Segment Start: Records supplied

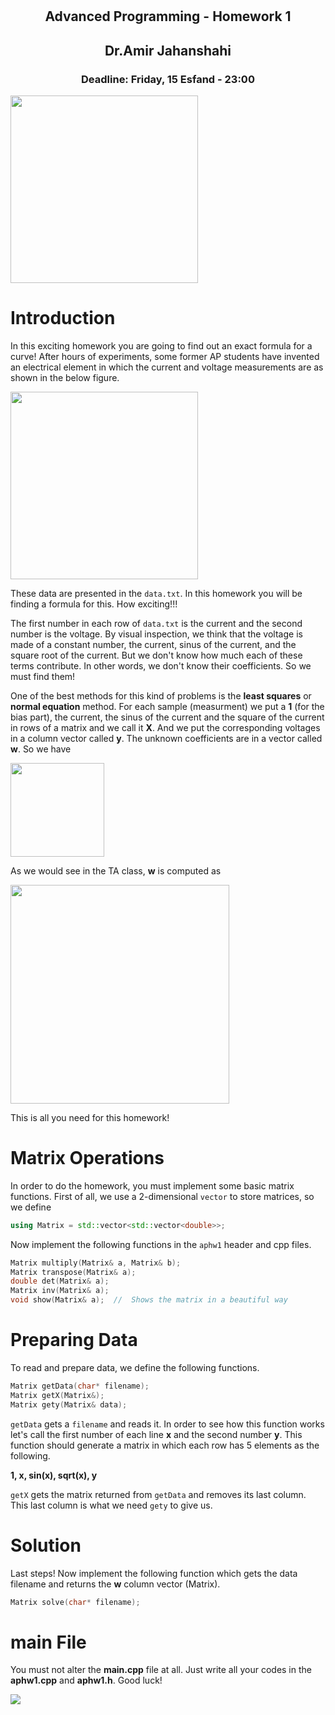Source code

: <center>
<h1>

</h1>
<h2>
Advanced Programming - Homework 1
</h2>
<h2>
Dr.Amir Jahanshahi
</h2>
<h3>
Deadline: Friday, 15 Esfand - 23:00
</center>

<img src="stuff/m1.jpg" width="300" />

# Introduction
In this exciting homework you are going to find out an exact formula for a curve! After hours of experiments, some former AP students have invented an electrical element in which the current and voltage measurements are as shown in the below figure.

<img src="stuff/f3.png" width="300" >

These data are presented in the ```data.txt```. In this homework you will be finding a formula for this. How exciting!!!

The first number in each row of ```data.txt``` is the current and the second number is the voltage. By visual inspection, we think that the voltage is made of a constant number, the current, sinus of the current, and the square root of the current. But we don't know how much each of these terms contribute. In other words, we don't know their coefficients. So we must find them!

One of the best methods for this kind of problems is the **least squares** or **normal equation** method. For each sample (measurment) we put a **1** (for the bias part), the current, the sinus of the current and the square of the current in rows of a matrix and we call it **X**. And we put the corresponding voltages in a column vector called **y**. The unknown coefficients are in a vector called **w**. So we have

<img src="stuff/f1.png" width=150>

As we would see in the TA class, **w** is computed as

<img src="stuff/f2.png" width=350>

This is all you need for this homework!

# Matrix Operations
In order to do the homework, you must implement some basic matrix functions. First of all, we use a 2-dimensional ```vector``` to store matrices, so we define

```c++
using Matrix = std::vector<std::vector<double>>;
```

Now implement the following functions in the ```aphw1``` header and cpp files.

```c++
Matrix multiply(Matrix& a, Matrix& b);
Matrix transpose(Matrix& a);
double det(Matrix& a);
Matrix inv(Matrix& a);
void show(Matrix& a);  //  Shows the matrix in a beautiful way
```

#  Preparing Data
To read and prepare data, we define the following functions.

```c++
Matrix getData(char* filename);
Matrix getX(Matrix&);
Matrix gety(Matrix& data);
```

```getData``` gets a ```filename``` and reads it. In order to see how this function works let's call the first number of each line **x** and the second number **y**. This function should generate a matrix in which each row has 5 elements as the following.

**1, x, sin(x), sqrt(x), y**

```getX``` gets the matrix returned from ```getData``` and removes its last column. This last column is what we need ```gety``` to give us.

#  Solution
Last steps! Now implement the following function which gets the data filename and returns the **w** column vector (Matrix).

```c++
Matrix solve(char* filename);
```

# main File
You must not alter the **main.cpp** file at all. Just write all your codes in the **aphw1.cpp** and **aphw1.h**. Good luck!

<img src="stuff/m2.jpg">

Segment End: Records supplied
Segment Start: Records supplied

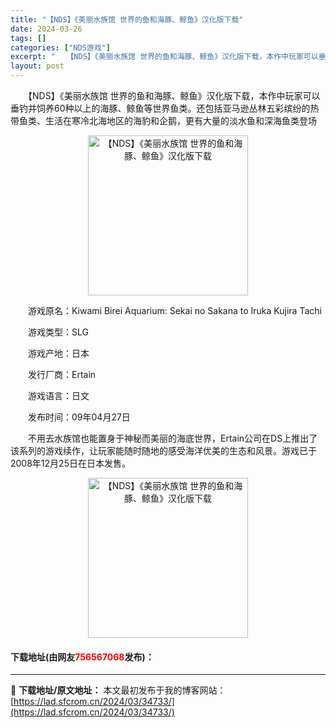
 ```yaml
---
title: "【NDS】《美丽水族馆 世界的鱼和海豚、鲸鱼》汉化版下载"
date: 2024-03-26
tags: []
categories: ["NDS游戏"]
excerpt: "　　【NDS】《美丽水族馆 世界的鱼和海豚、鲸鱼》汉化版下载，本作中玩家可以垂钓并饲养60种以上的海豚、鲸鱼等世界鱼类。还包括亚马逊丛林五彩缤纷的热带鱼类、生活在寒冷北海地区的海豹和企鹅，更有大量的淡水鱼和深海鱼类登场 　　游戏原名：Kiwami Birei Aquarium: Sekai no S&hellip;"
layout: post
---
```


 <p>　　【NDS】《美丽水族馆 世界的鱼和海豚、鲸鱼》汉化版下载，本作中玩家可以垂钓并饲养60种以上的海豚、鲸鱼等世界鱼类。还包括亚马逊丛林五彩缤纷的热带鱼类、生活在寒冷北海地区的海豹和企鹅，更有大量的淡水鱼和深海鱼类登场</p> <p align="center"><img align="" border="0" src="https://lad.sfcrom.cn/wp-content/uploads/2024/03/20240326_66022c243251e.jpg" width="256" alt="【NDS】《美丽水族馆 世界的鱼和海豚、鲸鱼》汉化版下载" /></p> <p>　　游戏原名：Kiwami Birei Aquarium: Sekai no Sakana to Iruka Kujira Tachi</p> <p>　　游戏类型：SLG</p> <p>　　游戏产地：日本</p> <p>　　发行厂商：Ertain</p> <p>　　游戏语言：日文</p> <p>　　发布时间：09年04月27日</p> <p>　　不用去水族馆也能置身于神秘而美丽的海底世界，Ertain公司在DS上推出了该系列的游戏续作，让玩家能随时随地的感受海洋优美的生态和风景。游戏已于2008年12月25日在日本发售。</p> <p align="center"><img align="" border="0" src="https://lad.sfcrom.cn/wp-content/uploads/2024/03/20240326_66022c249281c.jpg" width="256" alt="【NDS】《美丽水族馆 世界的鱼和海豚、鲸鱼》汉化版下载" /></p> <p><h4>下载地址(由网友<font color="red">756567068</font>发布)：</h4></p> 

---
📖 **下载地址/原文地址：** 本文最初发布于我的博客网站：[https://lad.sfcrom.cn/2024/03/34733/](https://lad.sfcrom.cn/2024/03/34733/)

Segment End: Records supplied
Segment Start: Records supplied

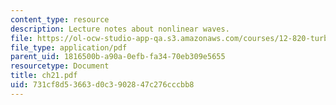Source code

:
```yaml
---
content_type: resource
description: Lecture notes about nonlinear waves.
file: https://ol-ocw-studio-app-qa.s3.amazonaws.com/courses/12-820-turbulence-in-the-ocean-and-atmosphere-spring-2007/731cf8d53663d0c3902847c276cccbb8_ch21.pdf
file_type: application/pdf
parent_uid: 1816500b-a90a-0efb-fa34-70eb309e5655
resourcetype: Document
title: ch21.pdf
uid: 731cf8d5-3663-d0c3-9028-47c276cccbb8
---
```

Segment End: Records supplied

> [Exercise prompt] Above are some records. Count the lines among them with the word "title", and answer with the number only.

> [Task solution] 2